Todo empezó con el atentado de Sarajevo, un incidente trágico pero de importancia limitada. La atmósfera nacionalista y el patrioterismo de la peor especie que reinaban en Europa desencadenaron la contienda

José Álvarez Junco
EVA VÁZQUEZ

Hace ahora cien años, en aquel mes de julio que siguió al atentado de Sarajevo, las cancillerías europeas echaban humo. Entre amenazas y ultimatos, negociaban febrilmente intentando impedir el inicio de una guerra que al final, sin embargo, estallaría e implicaría a casi todos.

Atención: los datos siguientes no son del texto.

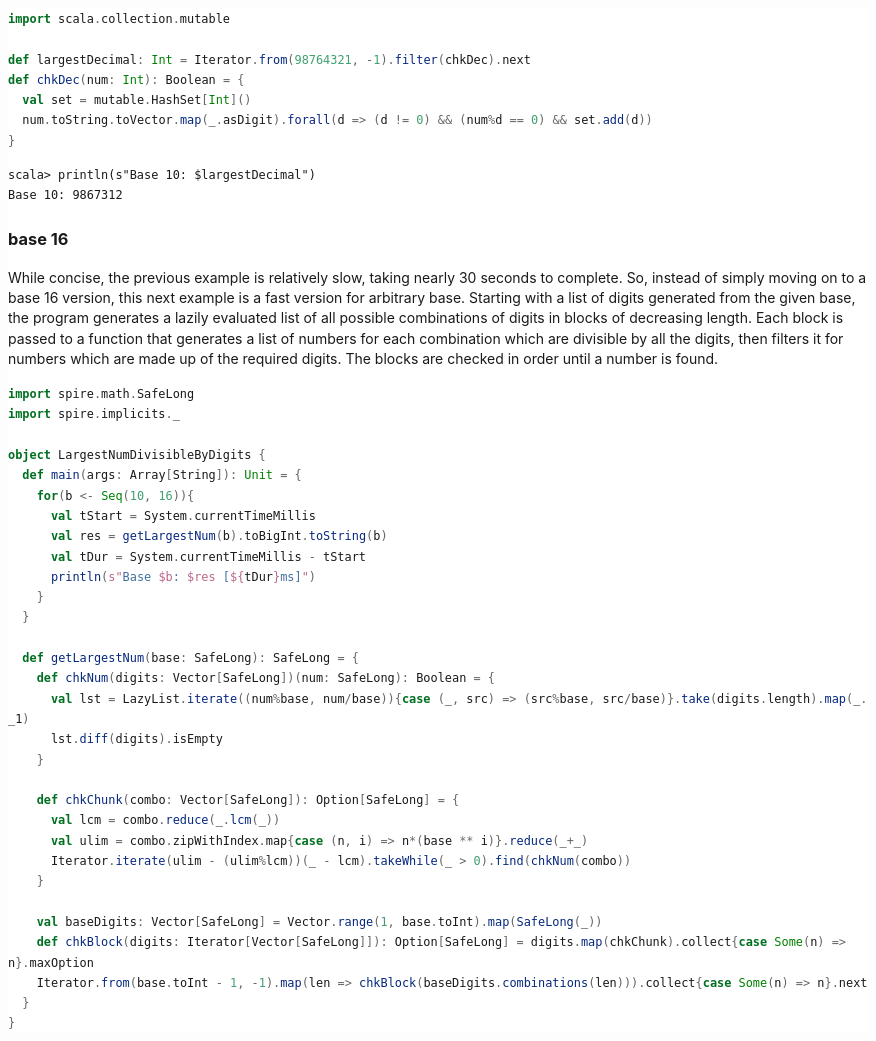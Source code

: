 
```scala
import scala.collection.mutable

def largestDecimal: Int = Iterator.from(98764321, -1).filter(chkDec).next
def chkDec(num: Int): Boolean = {
  val set = mutable.HashSet[Int]()
  num.toString.toVector.map(_.asDigit).forall(d => (d != 0) && (num%d == 0) && set.add(d))
}
```


```txt
scala> println(s"Base 10: $largestDecimal")
Base 10: 9867312
```



### base 16

While concise, the previous example is relatively slow, taking nearly 30 seconds to complete. So, instead of simply moving on to a base 16 version, this next example is a fast version for arbitrary base. Starting with a list of digits generated from the given base, the program generates a lazily evaluated list of all possible combinations of digits in blocks of decreasing length. Each block is passed to a function that generates a list of numbers for each combination which are divisible by all the digits, then filters it for numbers which are made up of the required digits. The blocks are checked in order until a number is found.


```scala
import spire.math.SafeLong
import spire.implicits._

object LargestNumDivisibleByDigits {
  def main(args: Array[String]): Unit = {
    for(b <- Seq(10, 16)){
      val tStart = System.currentTimeMillis
      val res = getLargestNum(b).toBigInt.toString(b)
      val tDur = System.currentTimeMillis - tStart
      println(s"Base $b: $res [${tDur}ms]")
    }
  }

  def getLargestNum(base: SafeLong): SafeLong = {
    def chkNum(digits: Vector[SafeLong])(num: SafeLong): Boolean = {
      val lst = LazyList.iterate((num%base, num/base)){case (_, src) => (src%base, src/base)}.take(digits.length).map(_._1)
      lst.diff(digits).isEmpty
    }

    def chkChunk(combo: Vector[SafeLong]): Option[SafeLong] = {
      val lcm = combo.reduce(_.lcm(_))
      val ulim = combo.zipWithIndex.map{case (n, i) => n*(base ** i)}.reduce(_+_)
      Iterator.iterate(ulim - (ulim%lcm))(_ - lcm).takeWhile(_ > 0).find(chkNum(combo))
    }

    val baseDigits: Vector[SafeLong] = Vector.range(1, base.toInt).map(SafeLong(_))
    def chkBlock(digits: Iterator[Vector[SafeLong]]): Option[SafeLong] = digits.map(chkChunk).collect{case Some(n) => n}.maxOption
    Iterator.from(base.toInt - 1, -1).map(len => chkBlock(baseDigits.combinations(len))).collect{case Some(n) => n}.next
  }
}
```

Un siglo después, es bueno reflexionar sobre aquella matanza y sus consecuencias para Europa. Matanza, ante todo, y de dimensiones nunca vistas en la historia humana: unos 10 millones de muertos en campos de batalla; al menos otras tantas víctimas civiles, aunque estas sean imposibles de cuantificar; incontables destrozos en infraestructuras y tesoros artísticos; y descomunal gasto de dinero público, que se prolongaría en la posguerra con las indemnizaciones y pensiones a huérfanos, viudas o mutilados (a las que la Francia de los años veinte dedicaba casi la mitad del presupuesto nacional). Europa, que en 1914 era la región más rica y poblada del mundo, con un grado de bienestar desconocido en la historia de la humanidad, emprendió aquel verano el camino de su declive, rematado 25 años después por un segundo conflicto más catastrófico aún. La llamada Guerra de los Treinta Años(1914-1945) nos hizo descender a lo que hoy somos: tercera región mundial en riqueza e influencia política. La competencia entre los Estados europeos, que en siglos anteriores pudo ser el estímulo para su productividad y creatividad, acabó llevando a su suicidio colectivo.

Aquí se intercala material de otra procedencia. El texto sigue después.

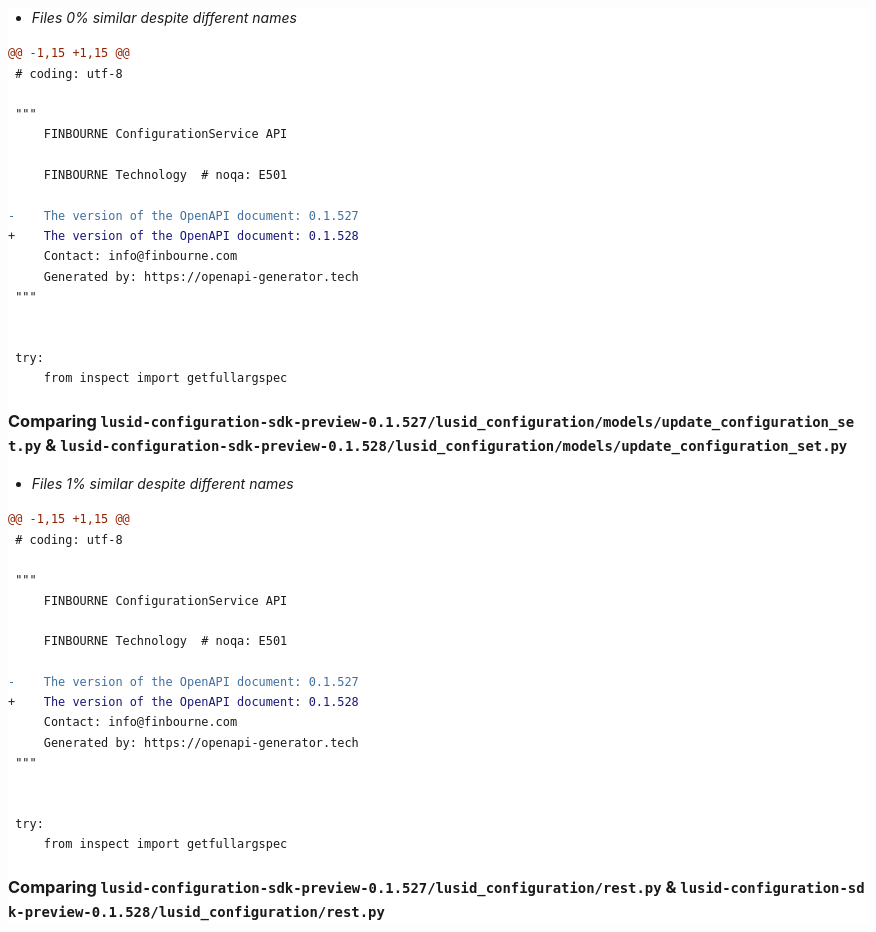  * *Files 0% similar despite different names*

```diff
@@ -1,15 +1,15 @@
 # coding: utf-8
 
 """
     FINBOURNE ConfigurationService API
 
     FINBOURNE Technology  # noqa: E501
 
-    The version of the OpenAPI document: 0.1.527
+    The version of the OpenAPI document: 0.1.528
     Contact: info@finbourne.com
     Generated by: https://openapi-generator.tech
 """
 
 
 try:
     from inspect import getfullargspec
```

### Comparing `lusid-configuration-sdk-preview-0.1.527/lusid_configuration/models/update_configuration_set.py` & `lusid-configuration-sdk-preview-0.1.528/lusid_configuration/models/update_configuration_set.py`

 * *Files 1% similar despite different names*

```diff
@@ -1,15 +1,15 @@
 # coding: utf-8
 
 """
     FINBOURNE ConfigurationService API
 
     FINBOURNE Technology  # noqa: E501
 
-    The version of the OpenAPI document: 0.1.527
+    The version of the OpenAPI document: 0.1.528
     Contact: info@finbourne.com
     Generated by: https://openapi-generator.tech
 """
 
 
 try:
     from inspect import getfullargspec
```

### Comparing `lusid-configuration-sdk-preview-0.1.527/lusid_configuration/rest.py` & `lusid-configuration-sdk-preview-0.1.528/lusid_configuration/rest.py`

Todo empezó con un incidente, como el atentado de Sarajevo, trágico pero de importancia limitada. Los magnicidios, en definitiva, eran cosa conocida: en atentados terroristas habían muerto el zar Alejandro II, la emperatriz Sissi, el rey Humberto I, los presidentes Sadi Carnot o McKinley, los jefes del Gobierno Cánovas o Canalejas y muchos más. Pero lo que hizo que aquel episodio derivara en resultados no queridos por nadie fue la atmósfera nacionalista que reinaba en Europa y azuzaba a la opinión pública con pasiones incontrolables. No hay más que recordar el entusiasmo con que se acogió la declaración de guerra y las muchedumbres que recorrieron Berlín gritando enfebrecidas “¡a París!” a la vez que otras en la capital francesa vociferaban “¡a Berlín!”, empujando a sus gobernantes a despeñarse por la pendiente. Reinó entonces la fiebre chauvinista, el patrioterismo de la peor especie, muy patente en los insultos al vecino (los alemanes eran boches en Francia, hunos en Inglaterra).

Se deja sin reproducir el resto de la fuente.